The TypeOrmQueryBuilder is the query engine at the bottom of the Clean Architecture stack. It handles everything from basic pagination to complex multi-condition OR queries — all through URL parameters, all automatically validated against the entity schema before any SQL is executed.

You do not call TypeOrmQueryBuilder directly. It is invoked internally by BaseServiceOperations.findPaginated() when you call super.findPaginated(query) from a controller. Your job is to structure the URL correctly.


?limit=20&page=3
?offset=50&limit=10 # offset takes precedence over page when both are present

?sort=last_name:asc
?sort=created_at:desc,last_name:asc # Multi-column sort
?sort=order.created_at:asc # Nested relation sort (dot notation)

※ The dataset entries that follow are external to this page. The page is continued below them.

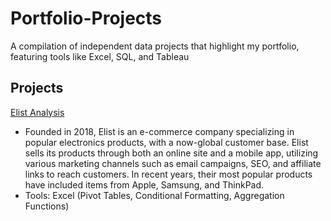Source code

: # Portfolio-Projects

A compilation of independent data projects that highlight my portfolio, featuring tools like Excel, SQL, and Tableau

## Projects

[Elist Analysis](Elist-Analysis/)

- Founded in 2018, Elist is an e-commerce company specializing in popular electronics products, with a now-global customer base. Elist sells its products through both an online site and a mobile app, utilizing various marketing channels such as email campaigns, SEO, and affiliate links to reach customers. In recent years, their most popular products have included items from Apple, Samsung, and ThinkPad.
- Tools: Excel (Pivot Tables, Conditional Formatting, Aggregation Functions)
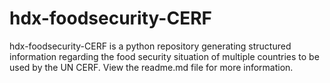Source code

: # hdx-foodsecurity-CERF
hdx-foodsecurity-CERF is a python repository generating structured information regarding the food security situation of multiple countries to be used by the UN CERF. View the readme.md file for more information.
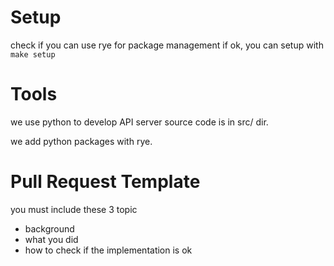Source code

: # Setup
check if you can use rye for package management
if ok, you can setup with `make setup`

# Tools
we use python to develop API server
source code is in src/ dir.

we add python packages with rye.

# Pull Request Template
you must include these 3 topic
- background
- what you did
- how to check if the implementation is ok
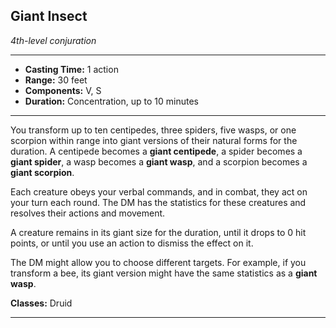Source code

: ﻿## Giant Insect
*4th-level conjuration*
___
- **Casting Time:** 1 action
- **Range:** 30 feet
- **Components:** V, S
- **Duration:** Concentration, up to 10 minutes

---
You transform up to ten centipedes, three spiders, five wasps, or one scorpion within range into giant versions of their natural forms for the duration. A centipede becomes a **giant centipede**, a spider becomes a **giant spider**, a wasp becomes a **giant wasp**, and a scorpion becomes a **giant scorpion**.

Each creature obeys your verbal commands, and in combat, they act on your turn each round. The DM has the statistics for these creatures and resolves their actions and movement.

A creature remains in its giant size for the duration, until it drops to 0 hit points, or until you use an action to dismiss the effect on it.

The DM might allow you to choose different targets. For example, if you transform a bee, its giant version might have the same statistics as a **giant wasp**.

**Classes:** Druid


---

All sort field names are automatically validated against your entity schema. Sorting on a non-existent field returns 400 Bad Request — not a 500 database error.

# ✅ Valid
?sort=created_at:desc
?sort=name:asc,email:desc
# ❌ Invalid — returns 400
?sort=nonExistentField:asc
# Error: Invalid field 'nonExistentField'. Allowed fields are: [id, name, email, ...]

Use s for complex, nested queries. The value is a URL-encoded JSON object.

?s={"reference_number": "ORD-001"} # Exact match
?s={"total_amount": {">=": 500}} # Greater than or equal
?s={"name": {"like": "Acme"}} # ILIKE (case-insensitive)
?s={"status": {"in": ["pending", "processing"]}} # IN list
?s={"created_at": {"between": ["2024-01-01", "2024-12-31"]}} # Date range

Supported operators:

OperatorSQL equivalent
>MoreThan
>=MoreThanOrEqual
<LessThan
<=LessThanOrEqual
!=Not
likeILike (case-insensitive LIKE)
inIn
betweenBetween

Use filter for simple, flat conditions — ideal for building queries from UI filter forms. Format: filter=field||operator||value.

?filter=status||$eq||active
?filter=name||$cont||acme # ILIKE contains
?filter=created_at||$gte||2024-01-01
?filter=status||$in||pending,processing
?filter=status||$eq||active&filter=category||$eq||premium # Multiple conditions (AND)
?filter[]=status||$eq||active&filter[]=category||$eq||premium # Array notation

Supported operators: $eq, $ne, $gt, $lt, $gte, $lte, $cont, $starts, $ends, $in, $notin, $isnull, $notnull, $between

When multiple filter parameters target the same field, they are combined with AND logic:

?filter=total_amount||$gt||100&filter=total_amount||$lt||500
# Generated: total_amount > 100 AND total_amount < 500

Prior to v1.0, only the last filter on a field was applied. This was a bug that caused silent range query failures. Both conditions are now always applied.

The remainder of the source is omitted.